### Data provided
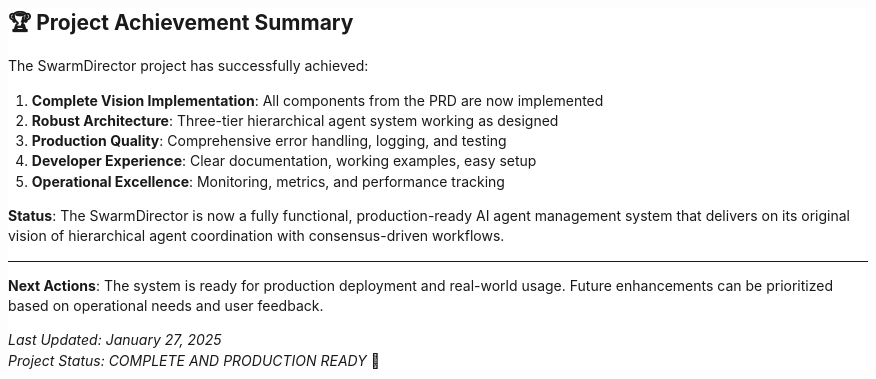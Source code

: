 ## 🏆 Project Achievement Summary

The SwarmDirector project has successfully achieved:

1. **Complete Vision Implementation**: All components from the PRD are now implemented
2. **Robust Architecture**: Three-tier hierarchical agent system working as designed
3. **Production Quality**: Comprehensive error handling, logging, and testing
4. **Developer Experience**: Clear documentation, working examples, easy setup
5. **Operational Excellence**: Monitoring, metrics, and performance tracking

**Status**: The SwarmDirector is now a fully functional, production-ready AI agent management system that delivers on its original vision of hierarchical agent coordination with consensus-driven workflows.

---

**Next Actions**: The system is ready for production deployment and real-world usage. Future enhancements can be prioritized based on operational needs and user feedback.

*Last Updated: January 27, 2025*  
*Project Status: COMPLETE AND PRODUCTION READY* 🚀
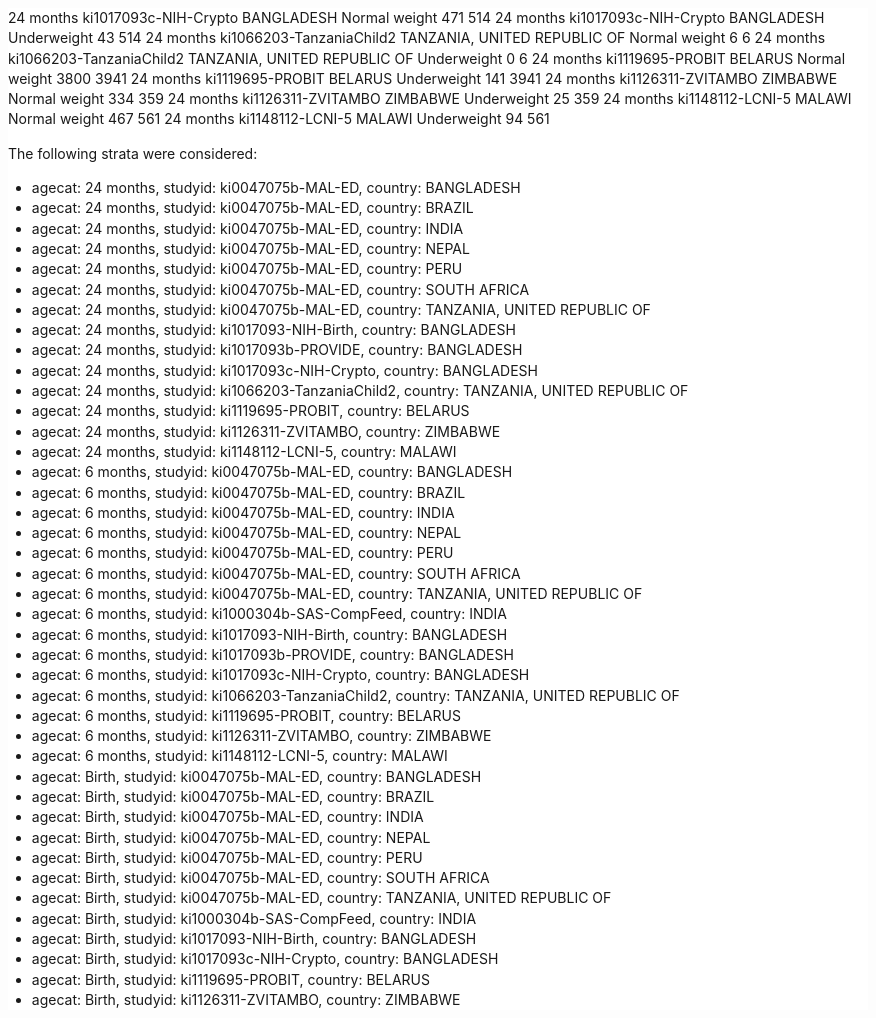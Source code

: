 24 months   ki1017093c-NIH-Crypto      BANGLADESH                     Normal weight       471     514
24 months   ki1017093c-NIH-Crypto      BANGLADESH                     Underweight          43     514
24 months   ki1066203-TanzaniaChild2   TANZANIA, UNITED REPUBLIC OF   Normal weight         6       6
24 months   ki1066203-TanzaniaChild2   TANZANIA, UNITED REPUBLIC OF   Underweight           0       6
24 months   ki1119695-PROBIT           BELARUS                        Normal weight      3800    3941
24 months   ki1119695-PROBIT           BELARUS                        Underweight         141    3941
24 months   ki1126311-ZVITAMBO         ZIMBABWE                       Normal weight       334     359
24 months   ki1126311-ZVITAMBO         ZIMBABWE                       Underweight          25     359
24 months   ki1148112-LCNI-5           MALAWI                         Normal weight       467     561
24 months   ki1148112-LCNI-5           MALAWI                         Underweight          94     561


The following strata were considered:

* agecat: 24 months, studyid: ki0047075b-MAL-ED, country: BANGLADESH
* agecat: 24 months, studyid: ki0047075b-MAL-ED, country: BRAZIL
* agecat: 24 months, studyid: ki0047075b-MAL-ED, country: INDIA
* agecat: 24 months, studyid: ki0047075b-MAL-ED, country: NEPAL
* agecat: 24 months, studyid: ki0047075b-MAL-ED, country: PERU
* agecat: 24 months, studyid: ki0047075b-MAL-ED, country: SOUTH AFRICA
* agecat: 24 months, studyid: ki0047075b-MAL-ED, country: TANZANIA, UNITED REPUBLIC OF
* agecat: 24 months, studyid: ki1017093-NIH-Birth, country: BANGLADESH
* agecat: 24 months, studyid: ki1017093b-PROVIDE, country: BANGLADESH
* agecat: 24 months, studyid: ki1017093c-NIH-Crypto, country: BANGLADESH
* agecat: 24 months, studyid: ki1066203-TanzaniaChild2, country: TANZANIA, UNITED REPUBLIC OF
* agecat: 24 months, studyid: ki1119695-PROBIT, country: BELARUS
* agecat: 24 months, studyid: ki1126311-ZVITAMBO, country: ZIMBABWE
* agecat: 24 months, studyid: ki1148112-LCNI-5, country: MALAWI
* agecat: 6 months, studyid: ki0047075b-MAL-ED, country: BANGLADESH
* agecat: 6 months, studyid: ki0047075b-MAL-ED, country: BRAZIL
* agecat: 6 months, studyid: ki0047075b-MAL-ED, country: INDIA
* agecat: 6 months, studyid: ki0047075b-MAL-ED, country: NEPAL
* agecat: 6 months, studyid: ki0047075b-MAL-ED, country: PERU
* agecat: 6 months, studyid: ki0047075b-MAL-ED, country: SOUTH AFRICA
* agecat: 6 months, studyid: ki0047075b-MAL-ED, country: TANZANIA, UNITED REPUBLIC OF
* agecat: 6 months, studyid: ki1000304b-SAS-CompFeed, country: INDIA
* agecat: 6 months, studyid: ki1017093-NIH-Birth, country: BANGLADESH
* agecat: 6 months, studyid: ki1017093b-PROVIDE, country: BANGLADESH
* agecat: 6 months, studyid: ki1017093c-NIH-Crypto, country: BANGLADESH
* agecat: 6 months, studyid: ki1066203-TanzaniaChild2, country: TANZANIA, UNITED REPUBLIC OF
* agecat: 6 months, studyid: ki1119695-PROBIT, country: BELARUS
* agecat: 6 months, studyid: ki1126311-ZVITAMBO, country: ZIMBABWE
* agecat: 6 months, studyid: ki1148112-LCNI-5, country: MALAWI
* agecat: Birth, studyid: ki0047075b-MAL-ED, country: BANGLADESH
* agecat: Birth, studyid: ki0047075b-MAL-ED, country: BRAZIL
* agecat: Birth, studyid: ki0047075b-MAL-ED, country: INDIA
* agecat: Birth, studyid: ki0047075b-MAL-ED, country: NEPAL
* agecat: Birth, studyid: ki0047075b-MAL-ED, country: PERU
* agecat: Birth, studyid: ki0047075b-MAL-ED, country: SOUTH AFRICA
* agecat: Birth, studyid: ki0047075b-MAL-ED, country: TANZANIA, UNITED REPUBLIC OF
* agecat: Birth, studyid: ki1000304b-SAS-CompFeed, country: INDIA
* agecat: Birth, studyid: ki1017093-NIH-Birth, country: BANGLADESH
* agecat: Birth, studyid: ki1017093c-NIH-Crypto, country: BANGLADESH
* agecat: Birth, studyid: ki1119695-PROBIT, country: BELARUS
* agecat: Birth, studyid: ki1126311-ZVITAMBO, country: ZIMBABWE
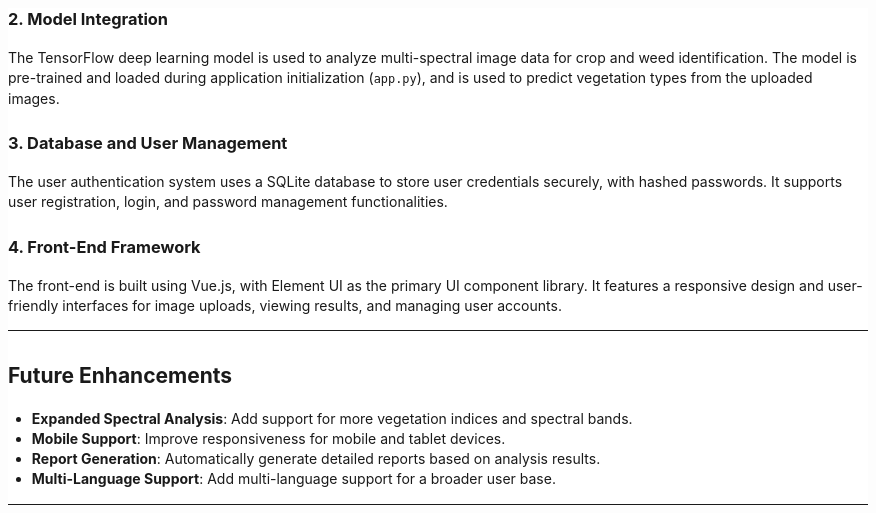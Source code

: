 ### 2. **Model Integration**

The TensorFlow deep learning model is used to analyze multi-spectral image data for crop and weed identification. The model is pre-trained and loaded during application initialization (`app.py`), and is used to predict vegetation types from the uploaded images.

### 3. **Database and User Management**

The user authentication system uses a SQLite database to store user credentials securely, with hashed passwords. It supports user registration, login, and password management functionalities.

### 4. **Front-End Framework**

The front-end is built using Vue.js, with Element UI as the primary UI component library. It features a responsive design and user-friendly interfaces for image uploads, viewing results, and managing user accounts.

---

## Future Enhancements

- **Expanded Spectral Analysis**: Add support for more vegetation indices and spectral bands.
- **Mobile Support**: Improve responsiveness for mobile and tablet devices.
- **Report Generation**: Automatically generate detailed reports based on analysis results.
- **Multi-Language Support**: Add multi-language support for a broader user base.

---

### Work request
When a line in the material includes the word "CompFeed", copy it out.

### Response
* agecat: 6 months, studyid: ki1000304b-SAS-CompFeed, country: INDIA
* agecat: Birth, studyid: ki1000304b-SAS-CompFeed, country: INDIA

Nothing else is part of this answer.